A pop-up banner advertising tourism activities flanked the desk. On it stretched a photo of a gleeful dolphin and text in a fun font that read: 

Rest in Peace.  

As the hotel staff painstakingly transcribed all the identifiable information from our passports into registration forms, Donny mumbled wistfully about scuba. When the banner caught his eye he fell silent.

After we filled out long questionnaires about our business in Berbera, bellhops led us to our bungalows. Inside I was shown how to work the television and the air conditioning which ended up not working. The porter left then later returned to fix it. He determined the air conditioner wasn’t fixable and after some back and forth I was moved to another room. The A/C unit in my new accomodation blew out air with a mighty arctic blast. This unit was broken too; it could not be turned off. On was better than off so I tried to make myself at home. I looked for extra blankets in the closet but all I could find was a spare prayer rug. 

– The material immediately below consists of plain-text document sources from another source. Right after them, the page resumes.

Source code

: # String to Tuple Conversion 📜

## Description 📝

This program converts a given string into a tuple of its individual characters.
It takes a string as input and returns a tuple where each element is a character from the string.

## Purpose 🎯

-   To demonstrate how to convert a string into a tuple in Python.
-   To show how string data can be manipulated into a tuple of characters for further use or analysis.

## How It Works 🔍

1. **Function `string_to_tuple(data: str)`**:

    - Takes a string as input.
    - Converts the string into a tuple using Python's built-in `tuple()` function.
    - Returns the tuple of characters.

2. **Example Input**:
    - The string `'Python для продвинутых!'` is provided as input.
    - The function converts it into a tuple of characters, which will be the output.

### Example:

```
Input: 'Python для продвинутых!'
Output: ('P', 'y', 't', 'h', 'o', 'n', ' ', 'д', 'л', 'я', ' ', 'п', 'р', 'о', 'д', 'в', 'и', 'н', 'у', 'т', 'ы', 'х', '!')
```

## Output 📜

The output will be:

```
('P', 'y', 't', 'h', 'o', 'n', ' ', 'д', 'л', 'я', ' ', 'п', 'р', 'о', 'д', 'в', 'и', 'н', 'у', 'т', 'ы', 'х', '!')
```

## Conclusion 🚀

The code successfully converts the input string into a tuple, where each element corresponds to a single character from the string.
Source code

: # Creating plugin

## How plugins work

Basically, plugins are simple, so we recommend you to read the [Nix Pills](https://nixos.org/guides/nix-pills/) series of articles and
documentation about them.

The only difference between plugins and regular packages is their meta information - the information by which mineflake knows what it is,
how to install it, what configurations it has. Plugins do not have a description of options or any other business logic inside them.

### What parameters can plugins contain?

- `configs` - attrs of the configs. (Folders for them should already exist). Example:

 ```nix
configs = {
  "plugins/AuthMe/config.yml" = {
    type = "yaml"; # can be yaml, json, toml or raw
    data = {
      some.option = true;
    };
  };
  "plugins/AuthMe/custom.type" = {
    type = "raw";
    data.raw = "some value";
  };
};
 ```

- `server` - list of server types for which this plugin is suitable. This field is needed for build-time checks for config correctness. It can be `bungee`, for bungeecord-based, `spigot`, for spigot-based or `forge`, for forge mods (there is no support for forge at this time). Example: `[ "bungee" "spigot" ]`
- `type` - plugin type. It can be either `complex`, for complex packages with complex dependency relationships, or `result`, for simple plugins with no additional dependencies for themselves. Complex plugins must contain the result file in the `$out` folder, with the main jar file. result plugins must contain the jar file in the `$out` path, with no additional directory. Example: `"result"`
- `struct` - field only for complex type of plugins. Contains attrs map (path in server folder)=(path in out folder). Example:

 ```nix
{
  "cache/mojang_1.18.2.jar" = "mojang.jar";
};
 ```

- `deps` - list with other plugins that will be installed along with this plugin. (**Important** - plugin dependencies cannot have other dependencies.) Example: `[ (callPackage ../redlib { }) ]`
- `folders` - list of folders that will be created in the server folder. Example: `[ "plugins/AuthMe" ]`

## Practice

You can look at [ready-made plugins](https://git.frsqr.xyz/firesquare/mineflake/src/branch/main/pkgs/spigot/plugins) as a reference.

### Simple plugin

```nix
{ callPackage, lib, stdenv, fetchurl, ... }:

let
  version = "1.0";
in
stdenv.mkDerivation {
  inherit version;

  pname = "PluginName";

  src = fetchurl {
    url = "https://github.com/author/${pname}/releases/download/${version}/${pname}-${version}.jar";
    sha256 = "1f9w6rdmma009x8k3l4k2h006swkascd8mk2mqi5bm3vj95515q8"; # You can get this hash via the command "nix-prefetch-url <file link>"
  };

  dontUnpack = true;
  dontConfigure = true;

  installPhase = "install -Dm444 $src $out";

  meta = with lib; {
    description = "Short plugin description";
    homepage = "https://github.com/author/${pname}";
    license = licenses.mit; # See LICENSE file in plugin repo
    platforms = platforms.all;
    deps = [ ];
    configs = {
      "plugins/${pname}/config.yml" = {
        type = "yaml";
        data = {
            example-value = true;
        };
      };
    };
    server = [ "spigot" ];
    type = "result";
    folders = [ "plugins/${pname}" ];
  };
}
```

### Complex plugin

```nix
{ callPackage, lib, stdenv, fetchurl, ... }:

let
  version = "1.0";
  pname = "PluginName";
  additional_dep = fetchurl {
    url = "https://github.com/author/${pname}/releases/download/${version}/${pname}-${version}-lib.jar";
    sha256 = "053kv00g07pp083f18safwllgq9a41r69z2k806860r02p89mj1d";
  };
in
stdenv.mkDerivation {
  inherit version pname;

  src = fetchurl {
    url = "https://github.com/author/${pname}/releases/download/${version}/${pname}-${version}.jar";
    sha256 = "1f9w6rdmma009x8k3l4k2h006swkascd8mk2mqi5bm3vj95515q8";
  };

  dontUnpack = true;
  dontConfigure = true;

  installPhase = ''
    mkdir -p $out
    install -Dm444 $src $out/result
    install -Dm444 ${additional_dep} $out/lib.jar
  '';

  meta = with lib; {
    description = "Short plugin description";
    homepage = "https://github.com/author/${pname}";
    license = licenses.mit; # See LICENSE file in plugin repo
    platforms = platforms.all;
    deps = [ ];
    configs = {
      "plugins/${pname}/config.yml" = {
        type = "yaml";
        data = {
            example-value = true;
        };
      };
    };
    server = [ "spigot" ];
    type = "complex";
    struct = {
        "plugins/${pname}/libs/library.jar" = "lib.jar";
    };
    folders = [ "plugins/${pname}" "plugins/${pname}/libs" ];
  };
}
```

The sand got into the room no matter how hard you tried to keep it out. Whenever it tracked across the bungelow’s faux-marble porch, a group of silent housekeepers appeared to dust the grains off. Being close to the Gulf, the TV channels in Berbera were even more conservative than Hargeisa and heavy on religious programming. Mostly, it was satellite broadcasts of Mecca where overhead CCTV cameras captured sheiks and veiled women making their way through grand hallways to the call to prayer.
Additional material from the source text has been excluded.